Action item => From the first line to the last, retype the data below exactly.

Material for this exercise =>
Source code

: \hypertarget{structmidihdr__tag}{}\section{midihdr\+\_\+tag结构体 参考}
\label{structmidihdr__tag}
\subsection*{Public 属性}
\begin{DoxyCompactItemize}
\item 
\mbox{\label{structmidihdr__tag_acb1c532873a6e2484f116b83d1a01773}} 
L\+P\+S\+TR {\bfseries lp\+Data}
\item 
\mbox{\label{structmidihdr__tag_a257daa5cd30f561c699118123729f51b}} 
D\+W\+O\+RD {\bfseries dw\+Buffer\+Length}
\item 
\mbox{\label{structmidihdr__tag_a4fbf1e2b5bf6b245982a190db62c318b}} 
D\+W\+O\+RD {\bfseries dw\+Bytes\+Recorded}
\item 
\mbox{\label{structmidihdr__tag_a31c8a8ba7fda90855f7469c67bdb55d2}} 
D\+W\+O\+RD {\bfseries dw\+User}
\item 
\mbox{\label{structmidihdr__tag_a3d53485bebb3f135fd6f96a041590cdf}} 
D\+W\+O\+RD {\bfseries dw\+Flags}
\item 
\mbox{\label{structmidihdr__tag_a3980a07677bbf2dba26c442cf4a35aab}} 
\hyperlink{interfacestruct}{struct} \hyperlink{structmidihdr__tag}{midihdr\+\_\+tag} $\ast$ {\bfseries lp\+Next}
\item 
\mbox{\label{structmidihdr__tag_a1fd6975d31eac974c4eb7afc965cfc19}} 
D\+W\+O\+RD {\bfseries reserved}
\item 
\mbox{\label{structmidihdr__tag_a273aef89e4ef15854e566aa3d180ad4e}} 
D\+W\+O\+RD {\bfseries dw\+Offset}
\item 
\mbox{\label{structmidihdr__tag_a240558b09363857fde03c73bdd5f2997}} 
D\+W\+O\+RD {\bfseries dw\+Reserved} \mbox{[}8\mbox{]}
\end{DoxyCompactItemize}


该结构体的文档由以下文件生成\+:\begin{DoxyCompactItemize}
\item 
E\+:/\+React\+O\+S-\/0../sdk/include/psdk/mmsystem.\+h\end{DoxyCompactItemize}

Response area =>
Source code

: \hypertarget{structmidihdr__tag}{}\section{midihdr\+\_\+tag结构体 参考}
\label{structmidihdr__tag}
\subsection*{Public 属性}
\begin{DoxyCompactItemize}
\item 
\mbox{\label{structmidihdr__tag_acb1c532873a6e2484f116b83d1a01773}} 
L\+P\+S\+TR {\bfseries lp\+Data}
\item 
\mbox{\label{structmidihdr__tag_a257daa5cd30f561c699118123729f51b}} 
D\+W\+O\+RD {\bfseries dw\+Buffer\+Length}
\item 
\mbox{\label{structmidihdr__tag_a4fbf1e2b5bf6b245982a190db62c318b}} 
D\+W\+O\+RD {\bfseries dw\+Bytes\+Recorded}
\item 
\mbox{\label{structmidihdr__tag_a31c8a8ba7fda90855f7469c67bdb55d2}} 
D\+W\+O\+RD {\bfseries dw\+User}
\item 
\mbox{\label{structmidihdr__tag_a3d53485bebb3f135fd6f96a041590cdf}} 
D\+W\+O\+RD {\bfseries dw\+Flags}
\item 
\mbox{\label{structmidihdr__tag_a3980a07677bbf2dba26c442cf4a35aab}} 
\hyperlink{interfacestruct}{struct} \hyperlink{structmidihdr__tag}{midihdr\+\_\+tag} $\ast$ {\bfseries lp\+Next}
\item 
\mbox{\label{structmidihdr__tag_a1fd6975d31eac974c4eb7afc965cfc19}} 
D\+W\+O\+RD {\bfseries reserved}
\item 
\mbox{\label{structmidihdr__tag_a273aef89e4ef15854e566aa3d180ad4e}} 
D\+W\+O\+RD {\bfseries dw\+Offset}
\item 
\mbox{\label{structmidihdr__tag_a240558b09363857fde03c73bdd5f2997}} 
D\+W\+O\+RD {\bfseries dw\+Reserved} \mbox{[}8\mbox{]}
\end{DoxyCompactItemize}


该结构体的文档由以下文件生成\+:\begin{DoxyCompactItemize}
\item 
E\+:/\+React\+O\+S-\/0../sdk/include/psdk/mmsystem.\+h\end{DoxyCompactItemize}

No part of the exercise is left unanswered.